A few weeks ago a friend of a friend posted on Facebook that she heard Lena Dunham’s runaway HBO hit Girls was “the new Sex and the City.” I cannot overstate how wrong that oft-parroted assessment is.
Both shows feature four women friends living in New York, but there the similarities end. Sex and the City was a show about glamorous, high-status women living and loving themselves around the shiniest streets of Manhattan, cosmos in hand.

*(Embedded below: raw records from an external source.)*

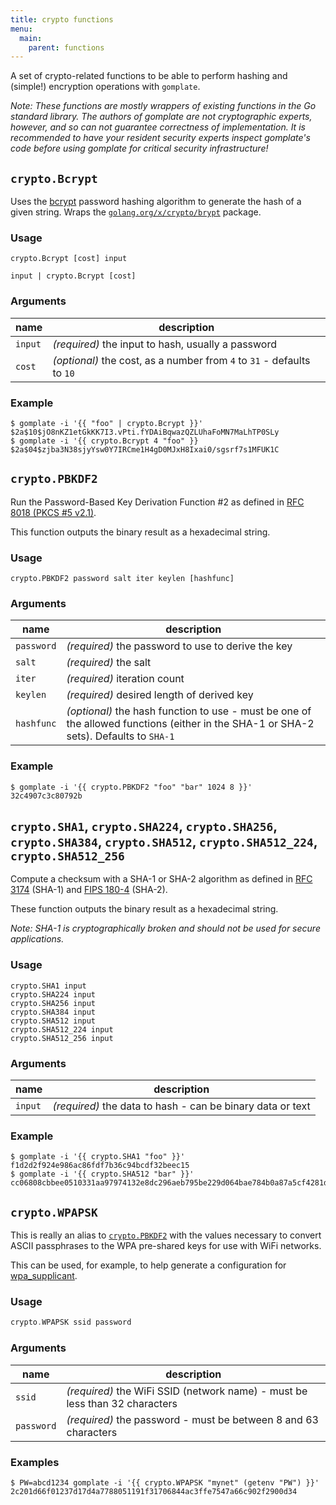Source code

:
 ```yaml
---
title: crypto functions
menu:
  main:
    parent: functions
---
```


A set of crypto-related functions to be able to perform hashing and (simple!) encryption operations with `gomplate`.

_Note: These functions are mostly wrappers of existing functions in the Go standard library. The authors of gomplate are not cryptographic experts, however, and so can not guarantee correctness of implementation. It is recommended to have your resident security experts inspect gomplate's code before using gomplate for critical security infrastructure!_

## `crypto.Bcrypt`

Uses the [bcrypt](https://en.wikipedia.org/wiki/Bcrypt) password hashing algorithm to generate the hash of a given string. Wraps the [`golang.org/x/crypto/brypt`](https://godoc.org/golang.org/x/crypto/bcrypt) package.

### Usage
```
crypto.Bcrypt [cost] input
```
```
input | crypto.Bcrypt [cost]
```

### Arguments

| name   | description |
|--------|-------|
| `input` | _(required)_ the input to hash, usually a password |
| `cost` | _(optional)_ the cost, as a number from `4` to `31` - defaults to `10` |

### Example

```console
$ gomplate -i '{{ "foo" | crypto.Bcrypt }}'
$2a$10$jO8nKZ1etGkKK7I3.vPti.fYDAiBqwazQZLUhaFoMN7MaLhTP0SLy
$ gomplate -i '{{ crypto.Bcrypt 4 "foo" }}
$2a$04$zjba3N38sjyYsw0Y7IRCme1H4gD0MJxH8Ixai0/sgsrf7s1MFUK1C
```

## `crypto.PBKDF2`

Run the Password-Based Key Derivation Function #2 as defined in
[RFC 8018 (PKCS #5 v2.1)](https://tools.ietf.org/html/rfc8018#section-5.2).

This function outputs the binary result as a hexadecimal string.

### Usage
```
crypto.PBKDF2 password salt iter keylen [hashfunc]
```

### Arguments

| name   | description |
|--------|-------|
| `password` | _(required)_ the password to use to derive the key |
| `salt` | _(required)_ the salt |
| `iter` | _(required)_ iteration count |
| `keylen` | _(required)_ desired length of derived key |
| `hashfunc` | _(optional)_ the hash function to use - must be one of the allowed functions (either in the SHA-1 or SHA-2 sets). Defaults to `SHA-1` |

### Example

```console
$ gomplate -i '{{ crypto.PBKDF2 "foo" "bar" 1024 8 }}'
32c4907c3c80792b
```

## `crypto.SHA1`, `crypto.SHA224`, `crypto.SHA256`, `crypto.SHA384`, `crypto.SHA512`, `crypto.SHA512_224`, `crypto.SHA512_256`

Compute a checksum with a SHA-1 or SHA-2 algorithm as defined in [RFC 3174](https://tools.ietf.org/html/rfc3174) (SHA-1) and [FIPS 180-4](http://nvlpubs.nist.gov/nistpubs/FIPS/NIST.FIPS.180-4.pdf) (SHA-2).

These function outputs the binary result as a hexadecimal string.

_Note: SHA-1 is cryptographically broken and should not be used for secure applications._

### Usage
```
crypto.SHA1 input
crypto.SHA224 input
crypto.SHA256 input
crypto.SHA384 input
crypto.SHA512 input
crypto.SHA512_224 input
crypto.SHA512_256 input
```

### Arguments

| name   | description |
|--------|-------|
| `input` | _(required)_ the data to hash - can be binary data or text |

### Example

```console
$ gomplate -i '{{ crypto.SHA1 "foo" }}'
f1d2d2f924e986ac86fdf7b36c94bcdf32beec15
$ gomplate -i '{{ crypto.SHA512 "bar" }}'
cc06808cbbee0510331aa97974132e8dc296aeb795be229d064bae784b0a87a5cf4281d82e8c99271b75db2148f08a026c1a60ed9cabdb8cac6d24242dac4063
```

## `crypto.WPAPSK`

This is really an alias to [`crypto.PBKDF2`](#crypto.PBKDF2) with the
values necessary to convert ASCII passphrases to the WPA pre-shared keys for use with WiFi networks.

This can be used, for example, to help generate a configuration for [wpa_supplicant](http://w1.fi/wpa_supplicant/).

### Usage
```go
crypto.WPAPSK ssid password
```

### Arguments

| name   | description |
|--------|-------|
| `ssid` | _(required)_ the WiFi SSID (network name) - must be less than 32 characters |
| `password` | _(required)_ the password - must be between 8 and 63 characters |

### Examples

```console
$ PW=abcd1234 gomplate -i '{{ crypto.WPAPSK "mynet" (getenv "PW") }}'
2c201d66f01237d17d4a7788051191f31706844ac3ffe7547a66c902f2900d34
```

Girls is a show about vulnerable, post-adolescent, unemployed women making mostly bad life decisions through the hipsteriest blocks of Brooklyn, downing Cheap White Wine™. If you’re under 40, make less than six figures and aspired to be a character in SATC, you secretly were or are a character in Girls.
Girls is a messy show, a show that makes you cringe, that makes you roll your eyes, and that ultimately makes your heart hurt, if you let it. While SATC celebrates the fantasy of sexy, sophisticated thirty-somethings who had it all and found love too, Girls celebrates the turmoil that turns broke, aimless twenty-somethings into fully formed adults. (The tagline for season two is “Almost kind of getting it together.”)
Sex on Girls seems terrible. Drugs appear, but never look like much fun. People say and do awful, stupid, selfish things. Mistakes are generally made – and that’s where the comedy magic happens.
Awkward moments abound, and many of them involve nudity. Not hot, fuzzily lit, sexy nudity; Tuesday night, slightly buzzed, rumpled, horny nudity. Much is written of Dunham’s “exhibitionism” while playing Hannah, but I think the skin is just one way to telegraph that the protagonist is an external thinker. Hannah’s thoughts, actions and words work simultaneously and in complete unison. She has no filter. She has no armor. This exposure, mentally, emotionally and physically, is what brings our attention back to her time and again.
At the start of season two, Hannah finds herself suddenly overrun with male attention, and eager to turn over a new leaf after spending most of season one pining away for complicated bad-boy heartthrob Adam (Adam Driver). Her roommate, the beautiful, impeccably “together” Marnie (Allison Williams) is suddenly bereft of men and her job in an art gallery, both of which she only half-inadvertently lorded over Hannah last season. Free-spirit Jessa (Jemima Kirke) returns from her whirlwind wedding to a douchey, if earnest finance guy. Former innocent Shoshanna (Zosia Mamet) has both lost her virginity and is swearing off her ex.
These swings in balance happen at a pace that is initially difficult to swallow. The first episodes feel a bit frantic as all the characters return to the fore and try to find their emotional marks. Jokes whiz by and storylines swirl, but eventually Dunham’s flub four sink back into the stuff that really makes the show tick.
From each of the girls’ inevitable tragedies – losing a job, turning lovers out, fighting with friends – arise moments of great tenderness, and this is where Dunham, and undoubtedly executive producer Judd Apatow, shine. We see the strain in their goodbyes, we feel their failure, we know their embarrassment.
As all four women struggle to stay afloat, we inevitably see the true ballast among them, friendships that bend but don’t break.
Girls is understandably criticized for being self-indulgent, but the truth is that navel gazing is critical to the subject matter, and Dunham presses the point. No one in their early twenties these days is a wholly formed, well-behaved adult, especially not when sex is so fraught, jobs are so scarce and social media level narcissism is a generational mandate. (She’s also done some truly funny things with the apt critique that the show lacked diversity in season one, but I won’t spoil.)
At a dinner party in Hannah’s apartment a few episodes into season two, things predictably fall apart among the group. As an awkward silence descends, Hannah looks into a plate of pad thai to say, “I like what I made.” I imagine that is Dunham’s nod to the initial fawning, the subsequent backlash and all future discussion over Girls, and I can’t help but agree. I like what she made.